I wouldn’t want to go back to that awkward situation either.
… so badly that you quit your job??
Why not? I’d return, apologize for the misunderstanding, and then laugh about it. Maybe bring a small gift, like cookies or something to share, and make it clear that you’re looking for friendship.
But completely bailing is kind of weird IMO, which tells me there’s more to the story.
Oh, come on. Weeks of talking and flirting (coworkers agreed) and she never mentioned a boyfriend. To be painfully clear, this isn’t a gender thing and anyone can lead someone else on to stroke their own ego. And that’s what this is (if it happened).
You only have the incel’s account of things.
Welcome Anon to the confusing gameshow of “Is she flirting or is that just how she is with friends!” /s
I kinda want to know what Anon and his “female coworkers” thinks counts as flirting. Simply being nice to someone and having fun talking to them isn’t flirting, as much as some guys might like to think it is. Now if she was a more touchy person, I can see how that’d be mistaken, as being touchy is also a common way of flirting.

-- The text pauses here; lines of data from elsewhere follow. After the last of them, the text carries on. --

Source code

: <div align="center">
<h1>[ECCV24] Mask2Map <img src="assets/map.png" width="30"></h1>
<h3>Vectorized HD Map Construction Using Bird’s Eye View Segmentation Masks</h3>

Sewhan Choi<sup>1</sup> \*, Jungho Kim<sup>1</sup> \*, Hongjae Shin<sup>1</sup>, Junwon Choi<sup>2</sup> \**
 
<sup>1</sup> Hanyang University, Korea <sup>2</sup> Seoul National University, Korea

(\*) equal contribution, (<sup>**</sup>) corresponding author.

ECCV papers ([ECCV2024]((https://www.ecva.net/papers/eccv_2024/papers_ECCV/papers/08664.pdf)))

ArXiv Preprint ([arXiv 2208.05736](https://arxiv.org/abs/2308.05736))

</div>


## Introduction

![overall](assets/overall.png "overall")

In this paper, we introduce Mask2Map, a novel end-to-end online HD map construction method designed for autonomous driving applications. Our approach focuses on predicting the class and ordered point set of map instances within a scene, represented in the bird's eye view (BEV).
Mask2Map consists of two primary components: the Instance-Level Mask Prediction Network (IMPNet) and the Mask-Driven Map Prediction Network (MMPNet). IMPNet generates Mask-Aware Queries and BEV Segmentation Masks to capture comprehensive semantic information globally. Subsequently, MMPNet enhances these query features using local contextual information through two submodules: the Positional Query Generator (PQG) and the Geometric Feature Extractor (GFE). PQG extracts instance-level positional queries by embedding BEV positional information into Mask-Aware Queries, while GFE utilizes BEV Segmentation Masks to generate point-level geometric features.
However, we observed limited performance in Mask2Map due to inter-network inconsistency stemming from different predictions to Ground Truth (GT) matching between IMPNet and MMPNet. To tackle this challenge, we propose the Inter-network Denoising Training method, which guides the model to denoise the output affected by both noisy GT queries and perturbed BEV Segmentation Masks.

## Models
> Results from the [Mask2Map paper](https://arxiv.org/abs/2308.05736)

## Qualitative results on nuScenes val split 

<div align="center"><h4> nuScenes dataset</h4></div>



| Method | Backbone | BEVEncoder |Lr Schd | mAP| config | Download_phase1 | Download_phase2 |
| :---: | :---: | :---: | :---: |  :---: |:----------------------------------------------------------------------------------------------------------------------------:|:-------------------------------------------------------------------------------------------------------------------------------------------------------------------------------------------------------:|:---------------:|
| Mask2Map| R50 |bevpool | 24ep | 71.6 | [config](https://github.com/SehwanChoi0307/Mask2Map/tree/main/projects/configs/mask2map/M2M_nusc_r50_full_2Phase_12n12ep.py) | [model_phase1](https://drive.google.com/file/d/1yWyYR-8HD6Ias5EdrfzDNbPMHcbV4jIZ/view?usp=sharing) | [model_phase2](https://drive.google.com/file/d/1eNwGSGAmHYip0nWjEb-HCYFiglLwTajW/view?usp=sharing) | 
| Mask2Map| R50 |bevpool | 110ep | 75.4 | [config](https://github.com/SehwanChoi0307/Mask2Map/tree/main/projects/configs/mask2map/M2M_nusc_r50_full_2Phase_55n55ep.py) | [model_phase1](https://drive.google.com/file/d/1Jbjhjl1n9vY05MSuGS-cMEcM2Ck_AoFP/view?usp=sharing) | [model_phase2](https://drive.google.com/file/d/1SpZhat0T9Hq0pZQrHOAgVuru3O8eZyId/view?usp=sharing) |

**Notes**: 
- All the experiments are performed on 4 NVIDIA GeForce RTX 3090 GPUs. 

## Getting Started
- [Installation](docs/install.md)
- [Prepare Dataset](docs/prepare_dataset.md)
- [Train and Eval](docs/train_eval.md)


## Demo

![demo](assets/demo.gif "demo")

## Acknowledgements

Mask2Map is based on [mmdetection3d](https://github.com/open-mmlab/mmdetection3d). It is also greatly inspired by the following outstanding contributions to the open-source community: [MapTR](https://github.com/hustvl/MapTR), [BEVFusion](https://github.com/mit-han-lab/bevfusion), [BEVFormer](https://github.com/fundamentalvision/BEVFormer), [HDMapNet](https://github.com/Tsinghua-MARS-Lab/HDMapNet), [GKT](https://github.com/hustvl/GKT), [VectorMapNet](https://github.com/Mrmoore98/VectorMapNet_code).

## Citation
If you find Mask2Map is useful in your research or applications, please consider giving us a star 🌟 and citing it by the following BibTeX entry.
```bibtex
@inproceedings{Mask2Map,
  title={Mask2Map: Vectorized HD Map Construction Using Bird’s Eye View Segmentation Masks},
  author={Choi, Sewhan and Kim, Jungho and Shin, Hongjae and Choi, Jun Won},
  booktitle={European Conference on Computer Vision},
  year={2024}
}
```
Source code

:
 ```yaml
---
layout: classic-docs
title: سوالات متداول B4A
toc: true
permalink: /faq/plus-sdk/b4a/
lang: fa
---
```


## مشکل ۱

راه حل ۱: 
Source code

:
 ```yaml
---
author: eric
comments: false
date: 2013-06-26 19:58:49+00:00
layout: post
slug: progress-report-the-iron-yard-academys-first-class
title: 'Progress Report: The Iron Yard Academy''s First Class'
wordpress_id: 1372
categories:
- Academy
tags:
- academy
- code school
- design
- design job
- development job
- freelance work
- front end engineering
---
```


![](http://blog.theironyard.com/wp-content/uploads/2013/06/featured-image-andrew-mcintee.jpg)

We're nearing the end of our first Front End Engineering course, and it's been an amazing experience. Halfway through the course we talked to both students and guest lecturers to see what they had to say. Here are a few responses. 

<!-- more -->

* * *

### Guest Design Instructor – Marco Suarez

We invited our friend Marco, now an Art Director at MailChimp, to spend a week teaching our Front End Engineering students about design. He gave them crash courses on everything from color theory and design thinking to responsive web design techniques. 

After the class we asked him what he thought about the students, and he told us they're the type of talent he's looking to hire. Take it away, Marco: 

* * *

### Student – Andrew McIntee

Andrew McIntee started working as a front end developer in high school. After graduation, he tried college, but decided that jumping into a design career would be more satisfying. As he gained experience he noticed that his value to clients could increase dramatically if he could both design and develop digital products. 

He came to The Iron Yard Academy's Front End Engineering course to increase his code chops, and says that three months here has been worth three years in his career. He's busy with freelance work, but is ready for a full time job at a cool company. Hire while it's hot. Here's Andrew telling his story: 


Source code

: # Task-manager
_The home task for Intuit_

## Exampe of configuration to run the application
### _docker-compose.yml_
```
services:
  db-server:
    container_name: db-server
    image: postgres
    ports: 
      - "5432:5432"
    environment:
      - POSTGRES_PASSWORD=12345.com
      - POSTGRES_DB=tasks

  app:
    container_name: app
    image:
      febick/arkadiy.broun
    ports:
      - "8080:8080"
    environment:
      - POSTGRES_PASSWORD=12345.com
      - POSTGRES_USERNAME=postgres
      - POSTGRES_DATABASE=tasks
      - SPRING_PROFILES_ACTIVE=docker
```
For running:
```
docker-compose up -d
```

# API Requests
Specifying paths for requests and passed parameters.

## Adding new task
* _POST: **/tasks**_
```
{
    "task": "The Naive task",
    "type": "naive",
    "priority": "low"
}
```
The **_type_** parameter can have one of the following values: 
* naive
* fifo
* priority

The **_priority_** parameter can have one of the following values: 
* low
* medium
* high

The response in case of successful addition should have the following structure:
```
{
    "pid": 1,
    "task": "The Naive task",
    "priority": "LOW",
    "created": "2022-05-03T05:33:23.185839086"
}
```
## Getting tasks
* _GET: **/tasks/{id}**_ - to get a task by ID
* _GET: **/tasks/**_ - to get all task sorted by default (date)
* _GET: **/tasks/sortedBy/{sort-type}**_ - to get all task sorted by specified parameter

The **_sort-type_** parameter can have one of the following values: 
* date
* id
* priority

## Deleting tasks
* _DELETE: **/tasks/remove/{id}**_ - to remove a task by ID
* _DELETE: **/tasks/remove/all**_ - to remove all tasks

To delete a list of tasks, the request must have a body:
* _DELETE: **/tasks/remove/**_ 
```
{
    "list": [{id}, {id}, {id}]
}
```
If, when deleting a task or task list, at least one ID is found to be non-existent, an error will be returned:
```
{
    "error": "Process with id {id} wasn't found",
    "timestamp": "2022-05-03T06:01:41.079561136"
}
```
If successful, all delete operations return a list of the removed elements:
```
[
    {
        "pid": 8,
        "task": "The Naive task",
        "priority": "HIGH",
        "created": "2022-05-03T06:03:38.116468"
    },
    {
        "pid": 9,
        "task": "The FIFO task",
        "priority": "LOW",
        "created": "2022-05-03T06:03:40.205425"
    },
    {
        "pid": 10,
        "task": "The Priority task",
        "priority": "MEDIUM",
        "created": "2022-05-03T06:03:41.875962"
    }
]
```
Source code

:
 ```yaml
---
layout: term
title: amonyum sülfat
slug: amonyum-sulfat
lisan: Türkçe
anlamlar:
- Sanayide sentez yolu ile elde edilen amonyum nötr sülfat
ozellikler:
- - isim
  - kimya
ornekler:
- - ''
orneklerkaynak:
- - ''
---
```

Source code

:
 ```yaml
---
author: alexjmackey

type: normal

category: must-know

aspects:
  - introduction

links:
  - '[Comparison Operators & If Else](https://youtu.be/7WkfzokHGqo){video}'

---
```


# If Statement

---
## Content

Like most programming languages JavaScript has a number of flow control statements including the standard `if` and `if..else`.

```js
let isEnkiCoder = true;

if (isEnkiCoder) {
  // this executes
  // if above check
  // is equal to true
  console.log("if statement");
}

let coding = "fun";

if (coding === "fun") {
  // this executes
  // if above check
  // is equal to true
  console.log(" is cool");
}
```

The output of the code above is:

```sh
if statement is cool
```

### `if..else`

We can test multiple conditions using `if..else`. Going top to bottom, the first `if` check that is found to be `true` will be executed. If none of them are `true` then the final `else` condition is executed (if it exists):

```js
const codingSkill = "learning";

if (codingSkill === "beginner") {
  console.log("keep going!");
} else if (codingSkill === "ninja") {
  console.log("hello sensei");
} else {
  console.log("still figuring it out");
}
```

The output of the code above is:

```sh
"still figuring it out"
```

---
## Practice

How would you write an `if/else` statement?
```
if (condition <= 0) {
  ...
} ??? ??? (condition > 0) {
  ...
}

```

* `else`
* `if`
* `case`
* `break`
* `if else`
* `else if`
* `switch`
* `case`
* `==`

Though find it odd that she waited until the very last minute to ask if her boyfriend could come. And also, guessing “I’m no longer interested” is paraphrased, cause nobody on 4Chan is mature enough to not make things incredibly uncomfortable at work after this.
And also, guessing “I’m no longer interested” is paraphrased, cause nobody on 4Chan is mature enough to not make things incredibly uncomfortable at work after this.
If maturity is the argument, there are several different options I’d be considering:
- Nobody on 4chan is mature enough to work
- Nobody on 4chan is mature enough to not have already made things incredibly uncomfortable at work
- Nobody on 4chan is mature enough to detect flirting
- Nobody on 4chan is mature enough to ask a coworker out
- Nobody on 4chan is mature enough to have hiking as a hobby/date proposal
- Nobody on 4chan is mature enough to not just reply “yeah sure” to the boyfriend idea
I’m reading a green text post here, and then the comments are analysing the situation as if this is r/amitheasshole. What’s going on Lemmy?
Lemmy is filled with middle aged tech obsessed weirdos. Of course they’ll take something like this literally and take the side of the man.
The post ends with “so did I win?” Which is EXTREMELY similar to asking people if you’re the asshole. Why do you find it surprising people are treating this like an r/aita post?
It’s like this on every greentext post. Everyone immediately assumes the OP is a creepy loser and drags them through the mud.
To be fair, that’s likely the case.
Lemmy has a unique community. Lots of thinkers. Personally, I love reading when people start seriously interpreting greentexts.